**Work request**
The entries are to be output once more, word for word.

**Material provided**
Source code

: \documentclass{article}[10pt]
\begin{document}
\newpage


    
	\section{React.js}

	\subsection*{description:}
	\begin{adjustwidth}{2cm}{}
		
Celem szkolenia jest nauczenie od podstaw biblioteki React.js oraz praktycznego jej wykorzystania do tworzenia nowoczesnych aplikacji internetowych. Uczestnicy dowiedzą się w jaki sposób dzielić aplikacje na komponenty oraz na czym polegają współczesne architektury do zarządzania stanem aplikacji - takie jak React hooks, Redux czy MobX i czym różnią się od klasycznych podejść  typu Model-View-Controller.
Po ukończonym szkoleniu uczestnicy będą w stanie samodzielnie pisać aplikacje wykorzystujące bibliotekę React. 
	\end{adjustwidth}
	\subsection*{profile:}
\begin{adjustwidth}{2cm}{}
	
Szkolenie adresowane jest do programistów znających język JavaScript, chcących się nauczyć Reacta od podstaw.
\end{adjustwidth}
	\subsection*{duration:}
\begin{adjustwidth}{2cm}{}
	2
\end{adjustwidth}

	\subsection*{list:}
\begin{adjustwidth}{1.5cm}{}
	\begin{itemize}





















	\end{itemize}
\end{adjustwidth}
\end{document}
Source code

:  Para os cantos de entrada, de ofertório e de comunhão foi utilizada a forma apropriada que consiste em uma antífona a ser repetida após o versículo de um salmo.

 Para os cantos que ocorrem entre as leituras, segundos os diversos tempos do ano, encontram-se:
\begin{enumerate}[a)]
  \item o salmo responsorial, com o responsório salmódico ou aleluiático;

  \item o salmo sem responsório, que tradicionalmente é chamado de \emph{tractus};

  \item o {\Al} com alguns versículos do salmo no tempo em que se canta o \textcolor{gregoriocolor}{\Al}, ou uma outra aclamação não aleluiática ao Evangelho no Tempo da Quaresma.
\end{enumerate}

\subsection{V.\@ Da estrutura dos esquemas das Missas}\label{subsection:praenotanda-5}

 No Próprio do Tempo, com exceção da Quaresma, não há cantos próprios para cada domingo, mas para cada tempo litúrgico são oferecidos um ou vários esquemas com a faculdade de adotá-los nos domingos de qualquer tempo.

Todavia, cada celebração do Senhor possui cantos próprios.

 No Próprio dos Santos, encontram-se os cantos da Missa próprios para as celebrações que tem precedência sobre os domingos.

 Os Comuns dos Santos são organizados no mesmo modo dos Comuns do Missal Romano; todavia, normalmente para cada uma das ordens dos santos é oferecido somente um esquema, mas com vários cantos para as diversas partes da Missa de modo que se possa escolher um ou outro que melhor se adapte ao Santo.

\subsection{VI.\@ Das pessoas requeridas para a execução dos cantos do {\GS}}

**Task answer**
Source code

: \documentclass{article}[10pt]
\begin{document}
\newpage


    
	\section{React.js}

	\subsection*{description:}
	\begin{adjustwidth}{2cm}{}
		
Celem szkolenia jest nauczenie od podstaw biblioteki React.js oraz praktycznego jej wykorzystania do tworzenia nowoczesnych aplikacji internetowych. Uczestnicy dowiedzą się w jaki sposób dzielić aplikacje na komponenty oraz na czym polegają współczesne architektury do zarządzania stanem aplikacji - takie jak React hooks, Redux czy MobX i czym różnią się od klasycznych podejść  typu Model-View-Controller.
Po ukończonym szkoleniu uczestnicy będą w stanie samodzielnie pisać aplikacje wykorzystujące bibliotekę React. 
	\end{adjustwidth}
	\subsection*{profile:}
\begin{adjustwidth}{2cm}{}
	
Szkolenie adresowane jest do programistów znających język JavaScript, chcących się nauczyć Reacta od podstaw.
\end{adjustwidth}
	\subsection*{duration:}
\begin{adjustwidth}{2cm}{}
	2
\end{adjustwidth}

	\subsection*{list:}
\begin{adjustwidth}{1.5cm}{}
	\begin{itemize}





















	\end{itemize}
\end{adjustwidth}
\end{document}
Source code

:  Para os cantos de entrada, de ofertório e de comunhão foi utilizada a forma apropriada que consiste em uma antífona a ser repetida após o versículo de um salmo.

 Para os cantos que ocorrem entre as leituras, segundos os diversos tempos do ano, encontram-se:
\begin{enumerate}[a)]
  \item o salmo responsorial, com o responsório salmódico ou aleluiático;

  \item o salmo sem responsório, que tradicionalmente é chamado de \emph{tractus};

  \item o {\Al} com alguns versículos do salmo no tempo em que se canta o \textcolor{gregoriocolor}{\Al}, ou uma outra aclamação não aleluiática ao Evangelho no Tempo da Quaresma.
\end{enumerate}

\subsection{V.\@ Da estrutura dos esquemas das Missas}\label{subsection:praenotanda-5}

 No Próprio do Tempo, com exceção da Quaresma, não há cantos próprios para cada domingo, mas para cada tempo litúrgico são oferecidos um ou vários esquemas com a faculdade de adotá-los nos domingos de qualquer tempo.

Todavia, cada celebração do Senhor possui cantos próprios.

 No Próprio dos Santos, encontram-se os cantos da Missa próprios para as celebrações que tem precedência sobre os domingos.

 Os Comuns dos Santos são organizados no mesmo modo dos Comuns do Missal Romano; todavia, normalmente para cada uma das ordens dos santos é oferecido somente um esquema, mas com vários cantos para as diversas partes da Missa de modo que se possa escolher um ou outro que melhor se adapte ao Santo.

\subsection{VI.\@ Das pessoas requeridas para a execução dos cantos do {\GS}}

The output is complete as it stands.